Por último, hay un factor más inmediato, político-electoral, que contribuye a explicar la actual situación de las fuerzas opositoras. Las elecciones del año que viene imponen a los líderes opositores una exigencia muy diferente a la del Gobierno: para el kirchnerismo, el único desafío consiste en derrotar a la oposición. Para los candidatos opositores, en cambio, es necesario crear la sensación de que su prioridad consiste en vencer al Gobierno, pero íntimamente saben que lo más importante es derrotarse entre sí: Carrió debe prevalecer sobre Cobos y Cobos sobre Alfonsín y Solá sobre Macri y Macri sobre Duhalde, única forma de alcanzar el ballottage. En este escenario, complejizado por las primarias previas a la elección general, la posibilidad de una articulación opositora se hace difícil.

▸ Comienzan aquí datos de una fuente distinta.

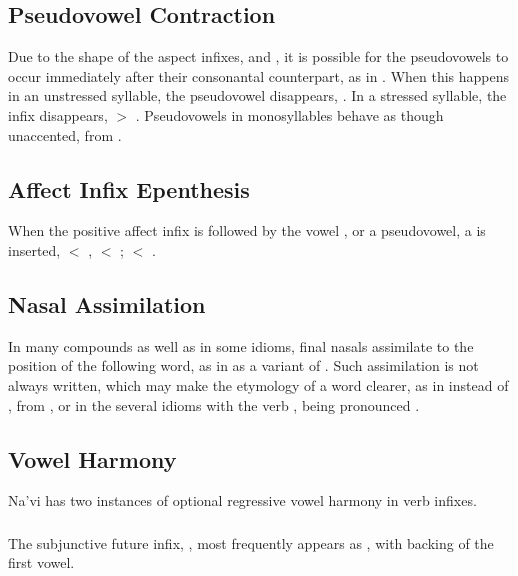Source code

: \subsection{Pseudovowel Contraction} Due to the shape of the aspect
infixes,  and , it is possible for the
pseudovowels to occur immediately after their consonantal counterpart,
as in .  When this happens in an unstressed
syllable, the pseudovowel disappears, .  In a
stressed syllable, the infix disappears,  $>$
.  Pseudovowels in monosyllables behave as though
unaccented,  from . 

\subsection{Affect Infix Epenthesis} When the positive affect infix
 is followed by the vowel ,  or a pseudovowel, a
 is inserted,  $<$ ,  $<$
;  $<$ .
\label{l-and-s:eiy-epenth}

\subsection{Nasal Assimilation} In many compounds as well as in some
idioms, final nasals assimilate to the position of the following
word, as in  as a variant of .  Such assimilation is
not always written, which may make the etymology of a word clearer, as
in  instead of , from , or in the several
idioms with the verb  ,  being pronounced
.  \label{l-and-s:nasalassim}

\subsection{Vowel Harmony} Na'vi has two instances of optional
regressive vowel harmony in verb infixes.

\subsubsection{} The subjunctive future infix, , most
frequently appears as , with backing of the first vowel.

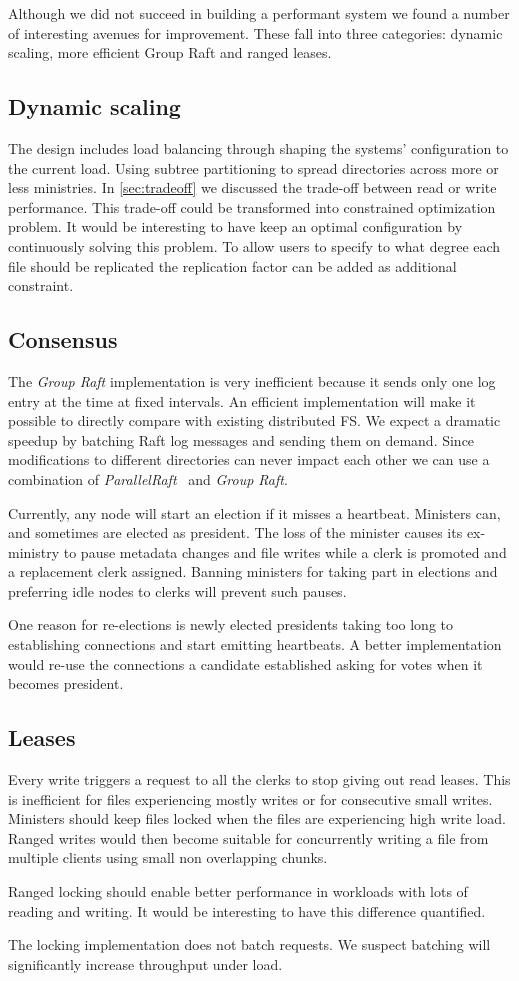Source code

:Although we did not succeed in building a performant system we found a number of interesting avenues for improvement. These fall into three categories: dynamic scaling, more efficient Group Raft and ranged leases.

\subsection{Dynamic scaling}
The \name design includes load balancing through shaping the systems' configuration to the current load. Using subtree partitioning to spread directories across more or less ministries. In \cref{sec:tradeoff} we discussed the trade-off between read or write performance. This trade-off could be transformed into constrained optimization problem. It would be interesting to have \name{} keep an optimal configuration by continuously solving this problem. To allow users to specify to what degree each file should be replicated the replication factor can be added as additional constraint.

\subsection{Consensus}
The \textit{Group Raft} implementation is very inefficient because it sends only one log entry at the time at fixed intervals. An efficient implementation will make it possible to directly compare \name{} with existing distributed FS. We expect a dramatic speedup by batching Raft log messages and sending them on demand. Since modifications to different directories can never impact each other we can use a combination of \textit{ParallelRaft}~\cite{polarfs} and \textit{Group Raft}.

Currently, any node will start an election if it misses a heartbeat. Ministers can, and sometimes are elected as president. The loss of the minister causes its ex-ministry to pause metadata changes and file writes while a clerk is promoted and a replacement clerk assigned. Banning ministers for taking part in elections and preferring idle nodes to clerks will prevent such pauses.

One reason for re-elections is newly elected presidents taking too long to establishing connections and start emitting heartbeats. A better implementation would re-use the connections a candidate established asking for votes when it becomes president.

\subsection{Leases}
Every write triggers a request to all the clerks to stop giving out read leases. This is inefficient for files experiencing mostly writes or for consecutive small writes. Ministers should keep files locked when the files are experiencing high write load. Ranged writes would then become suitable for concurrently writing a file from multiple clients using small non overlapping chunks.

Ranged locking should enable better performance in workloads with lots of reading and writing. It would be interesting to have this difference quantified.

The locking implementation does not batch requests. We suspect batching will significantly increase throughput under load.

Por estos motivos (debe haber seguramente alguno más), la oposición no es hoy ni un partido ni una coalición ni un espacio, ni siquiera una perspectiva política, sino un conglomerado confuso y disperso. Dicho esto, se equivocan los kirchneristas que señalan que la irresponsabilidad o el ánimo destituyente son sus principales características. En realidad, si se piensa bien, lo que mejor la califica, el principio que más genuinamente la define, es el tacticismo, reflejado en el espíritu adolescente, en el sentido de inmadurez estratégica, cortoplacismo irremediable, emocionalidad de las decisiones, que, como en la canción de Nirvana, parece guiar cada una de sus acciones.
Por supuesto, la preeminencia de la táctica por sobre los horizontes largos, de la reacción irreflexiva por sobre la decisión meditada, puede derivar en posiciones objetivamente desestabilizadoras, por ejemplo si se aprueban simultáneamente iniciativas chuparrecursos y otras desfinanciantes. Como escribió Rosendo Fraga en una nota publicada en Newsweek, las confrontaciones políticas suelen escalar por una serie de errores de cálculo antes que por una decisión consciente. La radicalidad de los planteos de la oposición, que impulsa el 82 por ciento móvil y la baja de las retenciones al mismo tiempo, es más resultado de su fragmentación que el producto de una conspiración maquiavélicamente planificada y digitada por un comando único.